Tally the lines below containing the word "htkjulius" and give that total alone.

BEGIN

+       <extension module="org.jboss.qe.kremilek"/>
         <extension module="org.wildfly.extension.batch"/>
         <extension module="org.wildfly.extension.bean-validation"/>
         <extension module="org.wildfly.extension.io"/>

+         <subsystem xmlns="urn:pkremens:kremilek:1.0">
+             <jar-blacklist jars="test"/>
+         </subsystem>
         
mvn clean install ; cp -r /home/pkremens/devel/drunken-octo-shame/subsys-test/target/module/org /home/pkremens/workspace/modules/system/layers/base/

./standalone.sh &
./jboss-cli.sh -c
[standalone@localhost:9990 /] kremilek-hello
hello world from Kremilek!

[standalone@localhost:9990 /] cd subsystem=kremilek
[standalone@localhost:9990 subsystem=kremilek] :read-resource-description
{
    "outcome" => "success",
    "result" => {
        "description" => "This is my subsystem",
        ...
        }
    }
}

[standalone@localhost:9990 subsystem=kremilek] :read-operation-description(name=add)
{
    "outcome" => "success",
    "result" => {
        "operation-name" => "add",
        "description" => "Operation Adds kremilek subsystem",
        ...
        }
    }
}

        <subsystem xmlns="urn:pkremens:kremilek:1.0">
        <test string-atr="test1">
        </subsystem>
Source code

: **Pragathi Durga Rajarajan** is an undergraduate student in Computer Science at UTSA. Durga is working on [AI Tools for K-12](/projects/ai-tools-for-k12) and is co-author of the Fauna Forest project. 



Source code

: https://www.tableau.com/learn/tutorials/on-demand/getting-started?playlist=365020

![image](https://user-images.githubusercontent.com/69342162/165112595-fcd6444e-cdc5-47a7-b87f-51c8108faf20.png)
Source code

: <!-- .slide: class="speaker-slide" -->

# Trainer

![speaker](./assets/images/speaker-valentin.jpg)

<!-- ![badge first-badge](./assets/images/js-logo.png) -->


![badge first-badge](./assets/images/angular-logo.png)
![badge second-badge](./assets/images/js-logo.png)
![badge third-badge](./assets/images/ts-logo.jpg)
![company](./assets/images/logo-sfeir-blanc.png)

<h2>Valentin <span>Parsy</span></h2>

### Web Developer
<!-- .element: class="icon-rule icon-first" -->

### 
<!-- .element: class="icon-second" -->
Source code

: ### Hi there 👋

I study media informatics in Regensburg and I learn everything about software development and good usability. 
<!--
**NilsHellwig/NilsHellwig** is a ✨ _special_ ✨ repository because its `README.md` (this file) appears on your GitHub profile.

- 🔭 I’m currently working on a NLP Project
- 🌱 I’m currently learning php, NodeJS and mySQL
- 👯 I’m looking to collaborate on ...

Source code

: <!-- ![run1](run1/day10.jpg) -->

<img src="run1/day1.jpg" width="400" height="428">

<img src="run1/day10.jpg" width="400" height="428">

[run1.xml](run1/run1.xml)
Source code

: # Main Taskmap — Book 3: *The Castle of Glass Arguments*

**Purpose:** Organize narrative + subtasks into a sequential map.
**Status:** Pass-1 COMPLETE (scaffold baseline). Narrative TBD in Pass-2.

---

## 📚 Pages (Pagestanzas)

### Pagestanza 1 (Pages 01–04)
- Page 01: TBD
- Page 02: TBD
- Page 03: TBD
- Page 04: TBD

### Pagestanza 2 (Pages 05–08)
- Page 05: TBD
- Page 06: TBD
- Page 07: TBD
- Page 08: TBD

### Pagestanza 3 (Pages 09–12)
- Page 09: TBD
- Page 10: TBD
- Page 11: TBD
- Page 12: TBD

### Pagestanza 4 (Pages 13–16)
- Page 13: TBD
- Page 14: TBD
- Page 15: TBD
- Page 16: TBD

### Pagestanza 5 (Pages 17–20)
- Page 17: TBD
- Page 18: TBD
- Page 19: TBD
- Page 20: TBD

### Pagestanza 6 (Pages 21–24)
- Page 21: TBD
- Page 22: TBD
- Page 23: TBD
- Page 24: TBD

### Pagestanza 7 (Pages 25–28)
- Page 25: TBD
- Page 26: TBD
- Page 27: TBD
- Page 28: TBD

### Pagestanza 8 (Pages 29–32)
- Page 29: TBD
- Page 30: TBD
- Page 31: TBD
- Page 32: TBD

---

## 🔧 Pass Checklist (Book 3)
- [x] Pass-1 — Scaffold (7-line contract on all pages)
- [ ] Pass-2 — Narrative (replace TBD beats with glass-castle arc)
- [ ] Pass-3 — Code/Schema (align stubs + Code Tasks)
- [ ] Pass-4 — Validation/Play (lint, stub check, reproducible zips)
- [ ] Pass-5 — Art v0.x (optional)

END
BEGIN

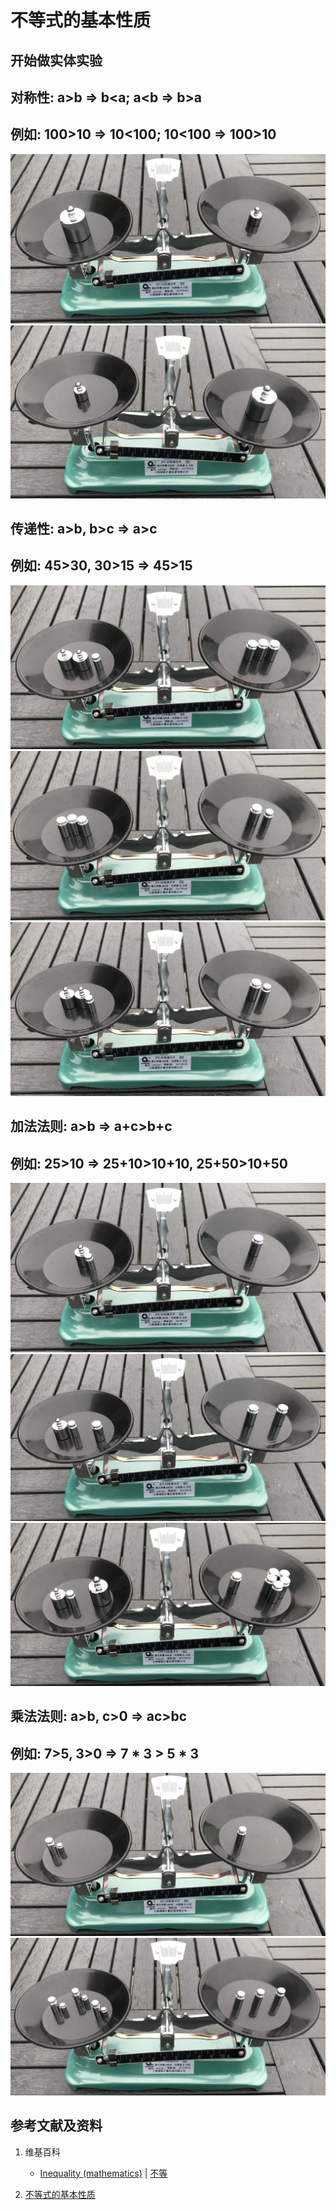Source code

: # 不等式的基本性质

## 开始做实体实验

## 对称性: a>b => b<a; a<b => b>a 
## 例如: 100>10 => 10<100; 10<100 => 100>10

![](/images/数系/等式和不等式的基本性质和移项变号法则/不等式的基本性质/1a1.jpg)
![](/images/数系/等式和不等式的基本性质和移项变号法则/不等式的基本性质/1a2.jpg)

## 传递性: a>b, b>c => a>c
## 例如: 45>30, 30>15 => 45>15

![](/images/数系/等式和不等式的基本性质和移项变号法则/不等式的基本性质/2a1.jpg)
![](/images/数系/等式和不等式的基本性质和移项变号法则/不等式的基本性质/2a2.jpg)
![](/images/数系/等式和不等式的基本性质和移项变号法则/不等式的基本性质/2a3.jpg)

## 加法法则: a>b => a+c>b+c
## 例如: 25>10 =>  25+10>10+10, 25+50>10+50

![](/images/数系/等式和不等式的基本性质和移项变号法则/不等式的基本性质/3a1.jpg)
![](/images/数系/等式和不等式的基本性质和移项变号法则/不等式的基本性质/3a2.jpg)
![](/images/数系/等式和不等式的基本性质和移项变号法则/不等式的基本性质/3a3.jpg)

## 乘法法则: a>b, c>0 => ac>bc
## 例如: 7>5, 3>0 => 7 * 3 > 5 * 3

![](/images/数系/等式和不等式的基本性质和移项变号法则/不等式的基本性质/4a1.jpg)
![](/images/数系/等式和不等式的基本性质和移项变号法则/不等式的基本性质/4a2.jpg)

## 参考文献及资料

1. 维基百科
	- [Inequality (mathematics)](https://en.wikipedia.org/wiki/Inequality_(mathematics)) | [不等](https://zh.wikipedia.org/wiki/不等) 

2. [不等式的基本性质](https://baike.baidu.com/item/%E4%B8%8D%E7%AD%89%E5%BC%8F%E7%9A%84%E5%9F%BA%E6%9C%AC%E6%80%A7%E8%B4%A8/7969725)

END
BEGIN

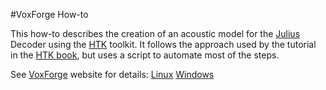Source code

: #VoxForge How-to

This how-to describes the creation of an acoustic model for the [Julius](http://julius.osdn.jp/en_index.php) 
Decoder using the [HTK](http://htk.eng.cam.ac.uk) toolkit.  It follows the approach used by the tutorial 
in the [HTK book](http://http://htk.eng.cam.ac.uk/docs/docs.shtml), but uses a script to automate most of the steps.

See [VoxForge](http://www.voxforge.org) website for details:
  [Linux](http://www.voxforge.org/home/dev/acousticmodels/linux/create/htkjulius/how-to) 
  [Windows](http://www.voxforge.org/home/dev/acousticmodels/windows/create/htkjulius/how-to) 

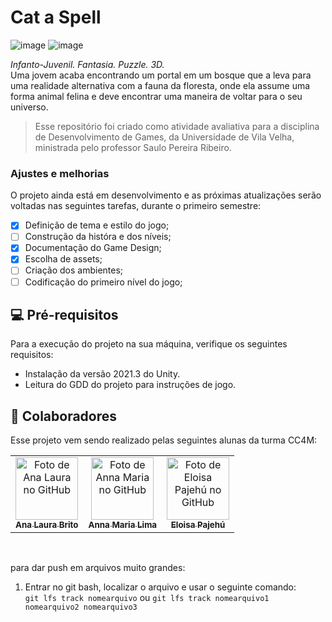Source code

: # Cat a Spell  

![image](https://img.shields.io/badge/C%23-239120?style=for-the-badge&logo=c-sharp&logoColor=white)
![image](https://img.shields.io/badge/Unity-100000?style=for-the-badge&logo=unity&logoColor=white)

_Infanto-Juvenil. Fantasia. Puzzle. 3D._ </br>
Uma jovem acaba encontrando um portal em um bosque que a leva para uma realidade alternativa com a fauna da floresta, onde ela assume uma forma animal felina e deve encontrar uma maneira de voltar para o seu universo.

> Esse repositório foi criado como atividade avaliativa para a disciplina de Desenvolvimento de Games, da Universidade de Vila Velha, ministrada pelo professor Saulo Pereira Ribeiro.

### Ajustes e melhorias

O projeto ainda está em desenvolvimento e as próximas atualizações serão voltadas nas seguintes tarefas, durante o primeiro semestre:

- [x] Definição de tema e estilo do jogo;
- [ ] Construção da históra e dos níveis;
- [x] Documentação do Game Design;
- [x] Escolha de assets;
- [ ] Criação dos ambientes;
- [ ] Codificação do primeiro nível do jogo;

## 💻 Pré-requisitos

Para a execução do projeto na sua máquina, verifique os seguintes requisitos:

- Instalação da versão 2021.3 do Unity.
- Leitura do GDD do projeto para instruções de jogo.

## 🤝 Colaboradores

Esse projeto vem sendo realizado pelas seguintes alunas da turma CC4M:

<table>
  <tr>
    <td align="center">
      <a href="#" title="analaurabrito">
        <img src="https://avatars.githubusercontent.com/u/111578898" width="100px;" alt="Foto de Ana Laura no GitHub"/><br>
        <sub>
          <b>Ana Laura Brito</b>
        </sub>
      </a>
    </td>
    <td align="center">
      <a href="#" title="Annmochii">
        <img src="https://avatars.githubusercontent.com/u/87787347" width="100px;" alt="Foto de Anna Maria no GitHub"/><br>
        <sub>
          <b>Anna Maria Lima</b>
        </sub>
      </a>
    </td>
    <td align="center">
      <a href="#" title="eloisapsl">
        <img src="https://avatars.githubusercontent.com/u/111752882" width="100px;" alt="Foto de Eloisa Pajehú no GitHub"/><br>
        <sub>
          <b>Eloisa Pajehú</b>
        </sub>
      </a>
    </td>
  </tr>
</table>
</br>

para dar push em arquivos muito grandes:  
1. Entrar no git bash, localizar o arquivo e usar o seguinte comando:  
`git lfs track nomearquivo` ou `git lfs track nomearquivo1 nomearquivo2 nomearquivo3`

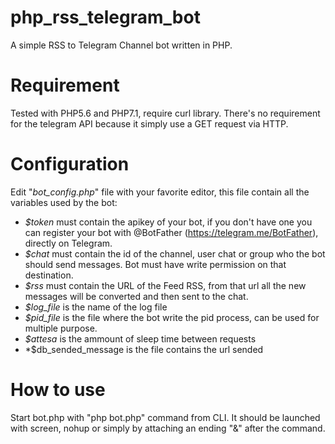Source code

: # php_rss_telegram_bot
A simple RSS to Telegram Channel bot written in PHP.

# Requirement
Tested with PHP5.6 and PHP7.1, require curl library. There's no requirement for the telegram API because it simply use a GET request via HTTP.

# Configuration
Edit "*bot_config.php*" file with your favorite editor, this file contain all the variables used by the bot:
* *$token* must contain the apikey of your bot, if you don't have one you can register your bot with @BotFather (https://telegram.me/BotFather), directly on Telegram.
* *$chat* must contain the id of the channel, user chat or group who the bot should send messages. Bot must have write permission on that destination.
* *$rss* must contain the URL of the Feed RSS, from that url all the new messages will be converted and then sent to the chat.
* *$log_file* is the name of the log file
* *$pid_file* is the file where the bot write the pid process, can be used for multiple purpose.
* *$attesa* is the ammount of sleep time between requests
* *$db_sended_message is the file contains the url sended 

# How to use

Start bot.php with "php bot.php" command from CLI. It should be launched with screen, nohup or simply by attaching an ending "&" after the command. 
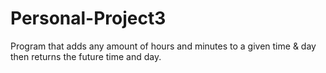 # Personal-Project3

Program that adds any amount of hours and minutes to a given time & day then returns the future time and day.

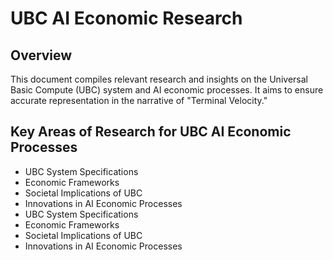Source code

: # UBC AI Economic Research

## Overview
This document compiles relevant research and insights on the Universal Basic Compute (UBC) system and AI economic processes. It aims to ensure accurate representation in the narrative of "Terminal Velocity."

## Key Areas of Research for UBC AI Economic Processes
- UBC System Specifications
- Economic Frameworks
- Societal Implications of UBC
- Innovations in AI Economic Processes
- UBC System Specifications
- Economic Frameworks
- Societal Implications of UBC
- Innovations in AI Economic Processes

END

Problem solution:
2